# WORK ORDER:
Once the line containing "Months later the ultrasound show twin girls." is located, output it and every line after it through the end of the records, exactly as written and nothing else.

[Saved data entries]
- - - - - - -

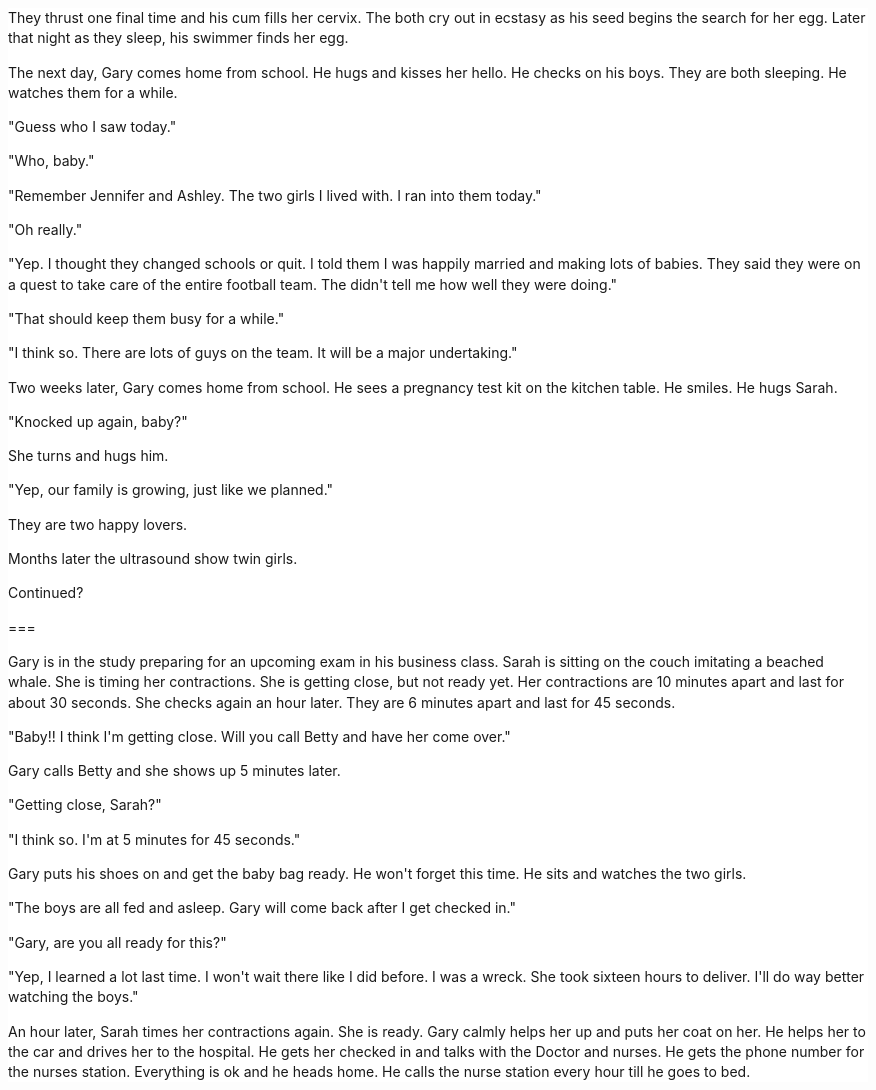 They thrust one final time and his cum fills her cervix. The both cry out in ecstasy as his seed begins the search for her egg. Later that night as they sleep, his swimmer finds her egg. 

The next day, Gary comes home from school. He hugs and kisses her hello. He checks on his boys. They are both sleeping. He watches them for a while. 

"Guess who I saw today." 

"Who, baby." 

"Remember Jennifer and Ashley. The two girls I lived with. I ran into them today." 

"Oh really." 

"Yep. I thought they changed schools or quit. I told them I was happily married and making lots of babies. They said they were on a quest to take care of the entire football team. The didn't tell me how well they were doing." 

"That should keep them busy for a while." 

"I think so. There are lots of guys on the team. It will be a major undertaking." 

Two weeks later, Gary comes home from school. He sees a pregnancy test kit on the kitchen table. He smiles. He hugs Sarah. 

"Knocked up again, baby?" 

She turns and hugs him. 

"Yep, our family is growing, just like we planned." 

They are two happy lovers. 

Months later the ultrasound show twin girls. 

Continued?  

===

Gary is in the study preparing for an upcoming exam in his business class. Sarah is sitting on the couch imitating a beached whale. She is timing her contractions. She is getting close, but not ready yet. Her contractions are 10 minutes apart and last for about 30 seconds. She checks again an hour later. They are 6 minutes apart and last for 45 seconds. 

"Baby!! I think I'm getting close. Will you call Betty and have her come over." 

Gary calls Betty and she shows up 5 minutes later. 

"Getting close, Sarah?" 

"I think so. I'm at 5 minutes for 45 seconds." 

Gary puts his shoes on and get the baby bag ready. He won't forget this time. He sits and watches the two girls. 

"The boys are all fed and asleep. Gary will come back after I get checked in." 

"Gary, are you all ready for this?" 

"Yep, I learned a lot last time. I won't wait there like I did before. I was a wreck. She took sixteen hours to deliver. I'll do way better watching the boys." 

An hour later, Sarah times her contractions again. She is ready. Gary calmly helps her up and puts her coat on her. He helps her to the car and drives her to the hospital. He gets her checked in and talks with the Doctor and nurses. He gets the phone number for the nurses station. Everything is ok and he heads home. He calls the nurse station every hour till he goes to bed.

- - - - - - -

# SOLUTION:
Months later the ultrasound show twin girls. 

Continued?  

===

Gary is in the study preparing for an upcoming exam in his business class. Sarah is sitting on the couch imitating a beached whale. She is timing her contractions. She is getting close, but not ready yet. Her contractions are 10 minutes apart and last for about 30 seconds. She checks again an hour later. They are 6 minutes apart and last for 45 seconds. 

"Baby!! I think I'm getting close. Will you call Betty and have her come over." 

Gary calls Betty and she shows up 5 minutes later. 

"Getting close, Sarah?" 

"I think so. I'm at 5 minutes for 45 seconds." 

Gary puts his shoes on and get the baby bag ready. He won't forget this time. He sits and watches the two girls. 

"The boys are all fed and asleep. Gary will come back after I get checked in." 

"Gary, are you all ready for this?" 

"Yep, I learned a lot last time. I won't wait there like I did before. I was a wreck. She took sixteen hours to deliver. I'll do way better watching the boys." 

An hour later, Sarah times her contractions again. She is ready. Gary calmly helps her up and puts her coat on her. He helps her to the car and drives her to the hospital. He gets her checked in and talks with the Doctor and nurses. He gets the phone number for the nurses station. Everything is ok and he heads home. He calls the nurse station every hour till he goes to bed.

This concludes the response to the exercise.